[[ Entries supplied open ]]

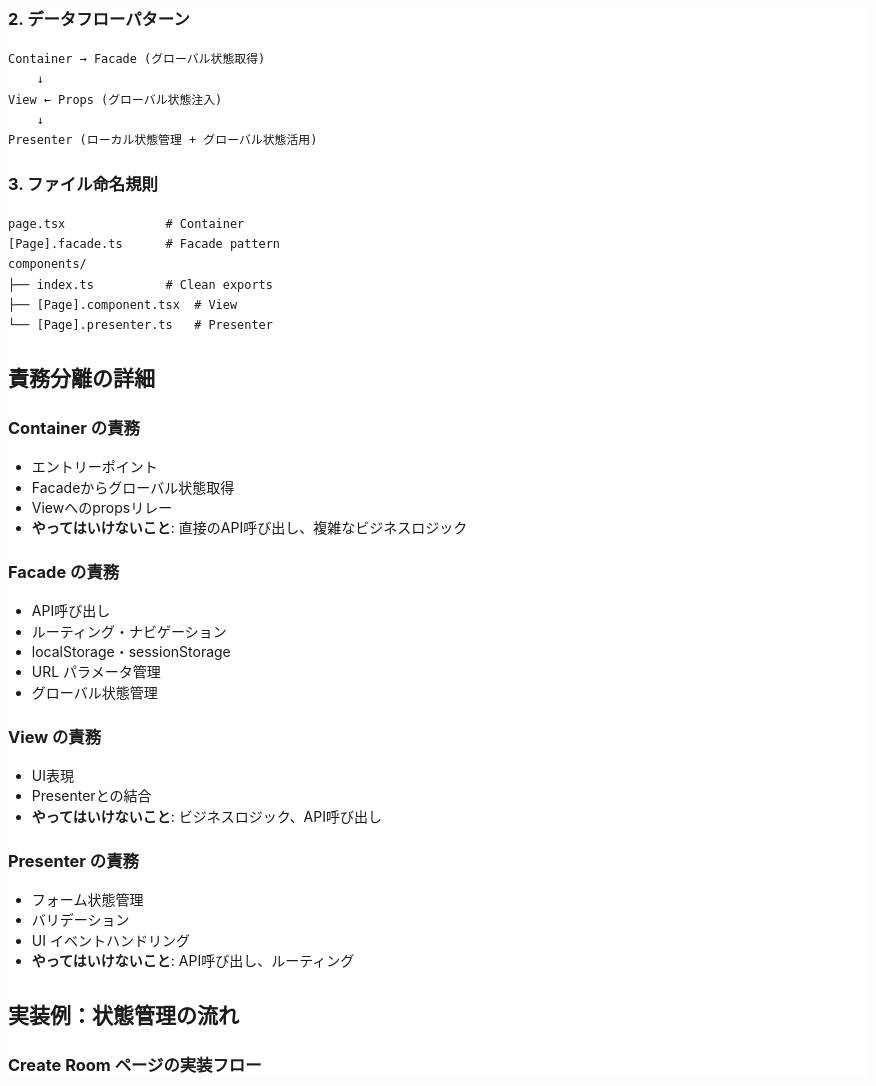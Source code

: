 ### 2. データフローパターン

```
Container → Facade (グローバル状態取得)
    ↓
View ← Props (グローバル状態注入)
    ↓
Presenter (ローカル状態管理 + グローバル状態活用)
```

### 3. ファイル命名規則

```
page.tsx              # Container
[Page].facade.ts      # Facade pattern
components/
├── index.ts          # Clean exports
├── [Page].component.tsx  # View
└── [Page].presenter.ts   # Presenter
```

## 責務分離の詳細

### Container の責務
- エントリーポイント
- Facadeからグローバル状態取得
- Viewへのpropsリレー
- **やってはいけないこと**: 直接のAPI呼び出し、複雑なビジネスロジック

### Facade の責務
- API呼び出し
- ルーティング・ナビゲーション
- localStorage・sessionStorage
- URL パラメータ管理
- グローバル状態管理

### View の責務
- UI表現
- Presenterとの結合
- **やってはいけないこと**: ビジネスロジック、API呼び出し

### Presenter の責務
- フォーム状態管理
- バリデーション
- UI イベントハンドリング
- **やってはいけないこと**: API呼び出し、ルーティング

## 実装例：状態管理の流れ

### Create Room ページの実装フロー
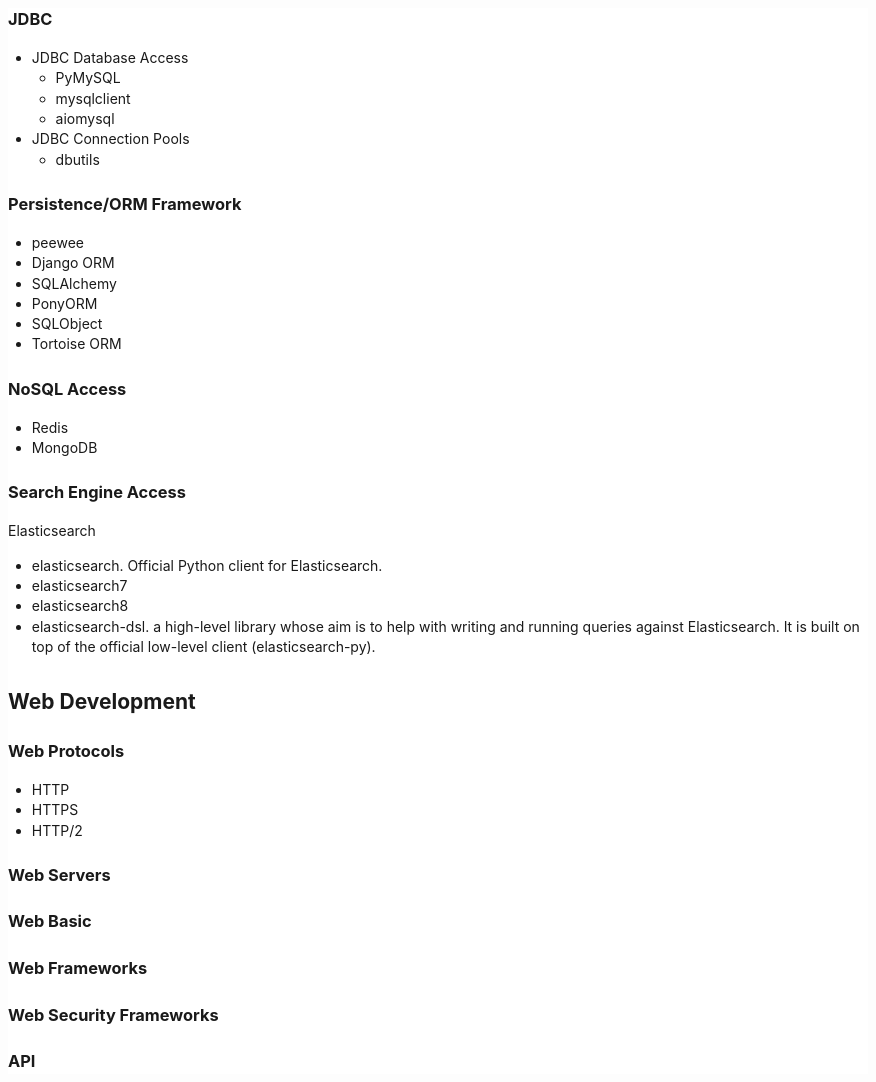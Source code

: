 ### JDBC

- JDBC Database Access
  - PyMySQL
  - mysqlclient
  - aiomysql
- JDBC Connection Pools
  - dbutils

### Persistence/ORM Framework

- peewee
- Django ORM
- SQLAlchemy
- PonyORM
- SQLObject
- Tortoise ORM

### NoSQL Access

- Redis
- MongoDB

### Search Engine Access

Elasticsearch

- elasticsearch. Official Python client for Elasticsearch.
- elasticsearch7
- elasticsearch8
- elasticsearch-dsl. a high-level library whose aim is to help with writing and running queries against Elasticsearch. It is built on top of the official low-level client (elasticsearch-py).

## Web Development

### Web Protocols

- HTTP
- HTTPS
- HTTP/2

### Web Servers


### Web Basic


### Web Frameworks

### Web Security Frameworks

### API
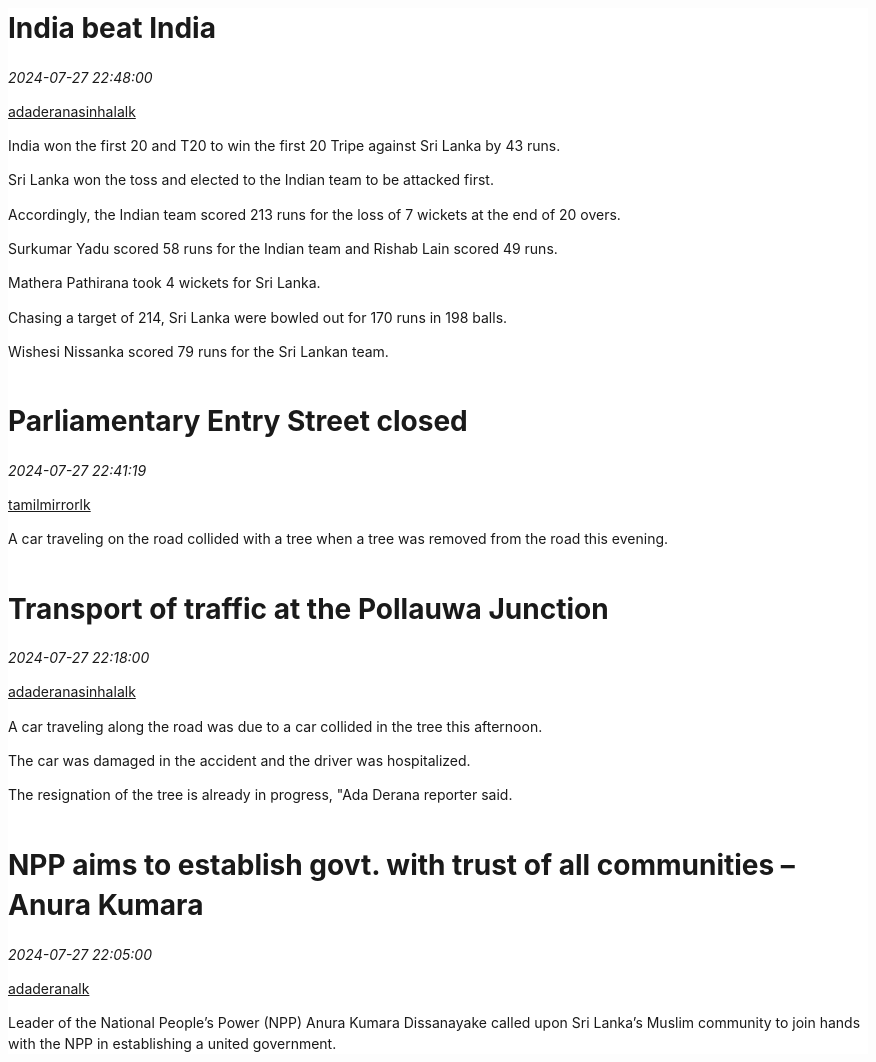 

# India beat India

*2024-07-27 22:48:00*

[adaderanasinhalalk](http://sinhala.adaderana.lk/news/199280)

India won the first 20 and T20 to win the first 20 Tripe against Sri Lanka by 43 runs.

Sri Lanka won the toss and elected to the Indian team to be attacked first.

Accordingly, the Indian team scored 213 runs for the loss of 7 wickets at the end of 20 overs.

Surkumar Yadu scored 58 runs for the Indian team and Rishab Lain scored 49 runs.

Mathera Pathirana took 4 wickets for Sri Lanka.

Chasing a target of 214, Sri Lanka were bowled out for 170 runs in 198 balls.

Wishesi Nissanka scored 79 runs for the Sri Lankan team.



# Parliamentary Entry Street closed

*2024-07-27 22:41:19*

[tamilmirrorlk](https://www.tamilmirror.lk/செய்திகள்/பாராளுமன்ற-நுழைவு-வீதி-மூடப்பட்டது/175-341123)

A car traveling on the road collided with a tree when a tree was removed from the road this evening.



# Transport of traffic at the Pollauwa Junction

*2024-07-27 22:18:00*

[adaderanasinhalalk](http://sinhala.adaderana.lk/news/199279)

A car traveling along the road was due to a car collided in the tree this afternoon.

The car was damaged in the accident and the driver was hospitalized.

The resignation of the tree is already in progress, "Ada Derana reporter said.



# NPP aims to establish govt. with trust of all communities – Anura Kumara

*2024-07-27 22:05:00*

[adaderanalk](https://www.adaderana.lk/news/100823/npp-aims-to-establish-govt-with-trust-of-all-communities-anura-kumara)

Leader of the National People’s Power (NPP) Anura Kumara Dissanayake called upon Sri Lanka’s Muslim community to join hands with the NPP in establishing a united government.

[[ Entries supplied closed ]]

** What you are asked to do **
The line containing "[adaderanasinhalalk](http://sinhala.adaderana.lk/news/199279)" and all lines after it, through the end of the entries above, are to be returned exactly and alone.

** Solution for this exercise **
[adaderanasinhalalk](http://sinhala.adaderana.lk/news/199279)

A car traveling along the road was due to a car collided in the tree this afternoon.

The car was damaged in the accident and the driver was hospitalized.

The resignation of the tree is already in progress, "Ada Derana reporter said.



# NPP aims to establish govt. with trust of all communities – Anura Kumara

*2024-07-27 22:05:00*

[adaderanalk](https://www.adaderana.lk/news/100823/npp-aims-to-establish-govt-with-trust-of-all-communities-anura-kumara)

Leader of the National People’s Power (NPP) Anura Kumara Dissanayake called upon Sri Lanka’s Muslim community to join hands with the NPP in establishing a united government.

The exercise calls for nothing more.